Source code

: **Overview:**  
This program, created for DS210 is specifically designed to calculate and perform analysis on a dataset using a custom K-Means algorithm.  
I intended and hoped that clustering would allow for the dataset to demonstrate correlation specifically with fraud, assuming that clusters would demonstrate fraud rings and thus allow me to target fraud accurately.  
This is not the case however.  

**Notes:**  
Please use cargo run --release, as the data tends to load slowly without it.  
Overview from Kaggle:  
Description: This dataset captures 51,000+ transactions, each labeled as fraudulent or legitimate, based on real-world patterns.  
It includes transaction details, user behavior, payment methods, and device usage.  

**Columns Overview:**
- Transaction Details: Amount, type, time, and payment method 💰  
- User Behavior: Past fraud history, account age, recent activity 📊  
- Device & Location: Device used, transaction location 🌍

TASK STATEMENT:
Which lines above include the word "Overview"? Show each one.

SOLUTION FOR THIS PROBLEM:
: **Overview:**  
Overview from Kaggle:  
**Columns Overview:**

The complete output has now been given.